• [Task details]: Report only how many lines in the listing below contain the string "uninstall".

• [Data]:

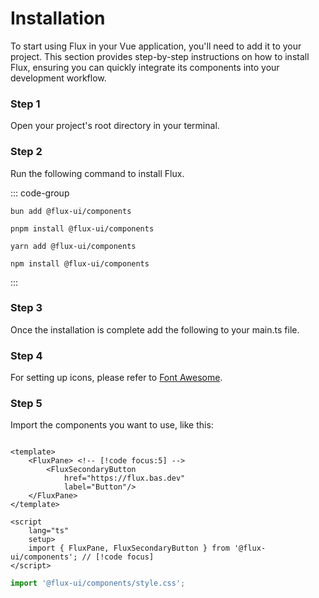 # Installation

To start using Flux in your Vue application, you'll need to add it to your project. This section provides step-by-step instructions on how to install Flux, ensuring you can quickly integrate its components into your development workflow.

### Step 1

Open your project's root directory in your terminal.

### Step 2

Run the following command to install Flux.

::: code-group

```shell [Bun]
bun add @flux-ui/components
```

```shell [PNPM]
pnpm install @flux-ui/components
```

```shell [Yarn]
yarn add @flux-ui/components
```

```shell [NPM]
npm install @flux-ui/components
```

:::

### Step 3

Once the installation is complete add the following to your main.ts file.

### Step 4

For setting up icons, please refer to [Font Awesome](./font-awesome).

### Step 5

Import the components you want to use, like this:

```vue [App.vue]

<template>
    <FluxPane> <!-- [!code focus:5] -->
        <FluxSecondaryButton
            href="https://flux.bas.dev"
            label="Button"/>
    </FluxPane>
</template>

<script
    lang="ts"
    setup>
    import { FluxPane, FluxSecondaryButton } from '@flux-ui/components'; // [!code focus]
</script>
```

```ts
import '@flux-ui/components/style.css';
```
--
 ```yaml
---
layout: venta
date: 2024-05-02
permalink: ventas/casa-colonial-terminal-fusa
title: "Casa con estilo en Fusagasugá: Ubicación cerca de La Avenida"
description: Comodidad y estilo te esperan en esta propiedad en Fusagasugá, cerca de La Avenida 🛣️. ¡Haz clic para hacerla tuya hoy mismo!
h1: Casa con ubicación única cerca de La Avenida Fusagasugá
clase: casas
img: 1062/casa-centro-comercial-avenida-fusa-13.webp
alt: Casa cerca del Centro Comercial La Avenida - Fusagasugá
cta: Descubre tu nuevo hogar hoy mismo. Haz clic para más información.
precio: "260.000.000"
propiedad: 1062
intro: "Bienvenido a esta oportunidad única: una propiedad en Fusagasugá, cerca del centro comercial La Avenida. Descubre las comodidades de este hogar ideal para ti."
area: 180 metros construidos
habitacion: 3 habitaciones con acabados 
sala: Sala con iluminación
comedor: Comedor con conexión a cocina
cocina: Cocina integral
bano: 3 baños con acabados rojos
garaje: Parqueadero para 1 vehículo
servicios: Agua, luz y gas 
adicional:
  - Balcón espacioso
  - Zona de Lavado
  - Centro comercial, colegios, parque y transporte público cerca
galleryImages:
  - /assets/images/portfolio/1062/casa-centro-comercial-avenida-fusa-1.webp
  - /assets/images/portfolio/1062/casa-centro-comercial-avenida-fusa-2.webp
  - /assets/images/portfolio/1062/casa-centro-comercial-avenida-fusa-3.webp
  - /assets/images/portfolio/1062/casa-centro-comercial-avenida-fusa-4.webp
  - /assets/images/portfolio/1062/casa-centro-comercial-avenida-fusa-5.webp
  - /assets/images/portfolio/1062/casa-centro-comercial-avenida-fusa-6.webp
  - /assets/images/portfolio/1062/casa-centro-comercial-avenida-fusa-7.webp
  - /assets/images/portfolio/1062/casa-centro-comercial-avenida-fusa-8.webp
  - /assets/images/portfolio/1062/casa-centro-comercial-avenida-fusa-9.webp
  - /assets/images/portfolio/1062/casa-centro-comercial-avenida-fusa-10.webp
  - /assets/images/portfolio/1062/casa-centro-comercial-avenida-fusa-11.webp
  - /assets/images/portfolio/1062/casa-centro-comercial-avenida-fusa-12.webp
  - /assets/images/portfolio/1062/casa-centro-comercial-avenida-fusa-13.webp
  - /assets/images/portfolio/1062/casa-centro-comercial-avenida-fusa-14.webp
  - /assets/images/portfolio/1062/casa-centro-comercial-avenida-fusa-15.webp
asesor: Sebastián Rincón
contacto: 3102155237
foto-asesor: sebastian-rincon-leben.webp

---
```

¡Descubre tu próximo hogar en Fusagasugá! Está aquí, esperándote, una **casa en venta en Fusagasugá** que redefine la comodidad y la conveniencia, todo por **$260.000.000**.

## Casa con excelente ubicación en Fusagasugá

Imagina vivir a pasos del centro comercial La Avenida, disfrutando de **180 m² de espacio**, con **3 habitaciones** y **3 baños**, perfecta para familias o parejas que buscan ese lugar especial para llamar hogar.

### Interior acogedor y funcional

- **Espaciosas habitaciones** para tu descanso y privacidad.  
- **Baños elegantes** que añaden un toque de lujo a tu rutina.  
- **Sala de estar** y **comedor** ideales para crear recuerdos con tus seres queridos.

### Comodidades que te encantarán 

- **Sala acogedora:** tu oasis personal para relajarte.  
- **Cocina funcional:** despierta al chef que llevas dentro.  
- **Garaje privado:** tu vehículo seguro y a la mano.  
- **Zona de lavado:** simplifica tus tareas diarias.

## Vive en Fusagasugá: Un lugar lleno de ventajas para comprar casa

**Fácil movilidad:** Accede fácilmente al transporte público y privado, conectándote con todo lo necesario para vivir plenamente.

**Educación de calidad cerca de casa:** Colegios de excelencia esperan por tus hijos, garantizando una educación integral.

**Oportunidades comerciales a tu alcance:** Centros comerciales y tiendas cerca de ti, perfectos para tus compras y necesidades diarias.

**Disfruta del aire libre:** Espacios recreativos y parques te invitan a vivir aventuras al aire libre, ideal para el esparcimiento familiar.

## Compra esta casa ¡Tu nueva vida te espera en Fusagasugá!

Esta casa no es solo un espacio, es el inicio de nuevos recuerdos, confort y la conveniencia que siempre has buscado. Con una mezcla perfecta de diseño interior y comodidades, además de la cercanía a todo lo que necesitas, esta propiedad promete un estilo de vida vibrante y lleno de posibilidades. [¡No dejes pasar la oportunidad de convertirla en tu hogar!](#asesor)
--
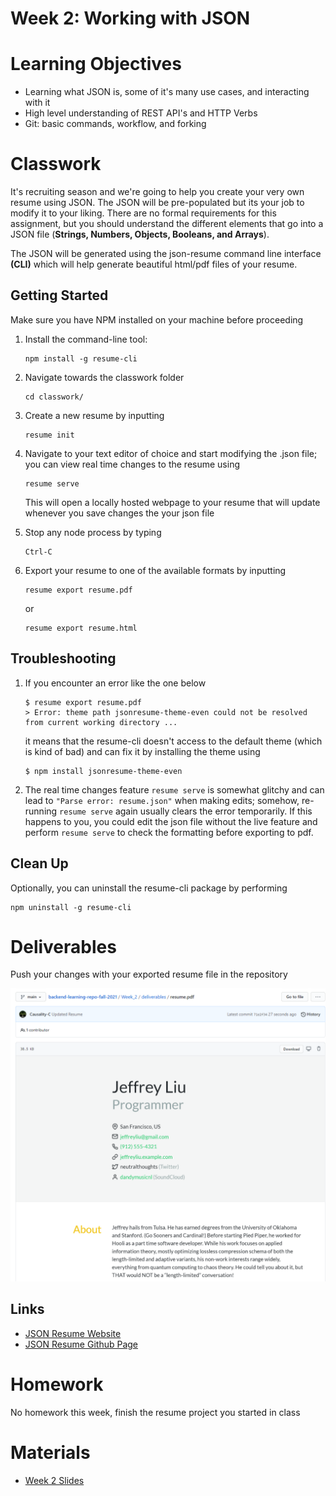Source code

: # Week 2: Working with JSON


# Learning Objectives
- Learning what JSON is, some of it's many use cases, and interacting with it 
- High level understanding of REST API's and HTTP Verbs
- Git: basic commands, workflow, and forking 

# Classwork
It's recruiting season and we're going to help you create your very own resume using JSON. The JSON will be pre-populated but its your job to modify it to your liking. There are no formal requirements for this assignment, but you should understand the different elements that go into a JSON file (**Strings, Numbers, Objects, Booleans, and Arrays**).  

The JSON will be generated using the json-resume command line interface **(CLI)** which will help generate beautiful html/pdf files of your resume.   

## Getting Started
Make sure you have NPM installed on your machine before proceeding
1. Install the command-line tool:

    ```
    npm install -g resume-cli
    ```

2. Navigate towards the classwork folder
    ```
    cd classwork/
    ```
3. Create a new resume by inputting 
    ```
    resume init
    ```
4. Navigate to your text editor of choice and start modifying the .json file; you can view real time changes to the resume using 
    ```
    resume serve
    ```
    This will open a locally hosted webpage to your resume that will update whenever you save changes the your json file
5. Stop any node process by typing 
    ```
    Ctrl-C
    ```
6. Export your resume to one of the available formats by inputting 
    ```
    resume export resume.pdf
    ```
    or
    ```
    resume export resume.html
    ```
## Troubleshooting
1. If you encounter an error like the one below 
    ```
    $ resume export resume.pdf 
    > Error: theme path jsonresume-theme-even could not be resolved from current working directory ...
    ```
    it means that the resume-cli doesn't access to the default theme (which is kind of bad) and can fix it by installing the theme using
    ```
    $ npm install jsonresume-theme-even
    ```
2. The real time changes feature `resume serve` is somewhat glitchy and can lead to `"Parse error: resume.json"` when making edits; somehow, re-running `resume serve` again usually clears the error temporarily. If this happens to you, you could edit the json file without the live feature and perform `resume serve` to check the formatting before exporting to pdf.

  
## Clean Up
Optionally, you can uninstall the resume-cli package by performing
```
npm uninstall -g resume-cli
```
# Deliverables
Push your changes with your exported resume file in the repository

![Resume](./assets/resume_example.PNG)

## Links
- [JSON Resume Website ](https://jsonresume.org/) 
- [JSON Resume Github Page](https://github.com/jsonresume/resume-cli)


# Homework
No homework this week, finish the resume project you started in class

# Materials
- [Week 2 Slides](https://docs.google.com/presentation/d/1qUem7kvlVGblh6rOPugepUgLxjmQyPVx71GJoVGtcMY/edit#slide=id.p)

• [Output of the exercise]: 2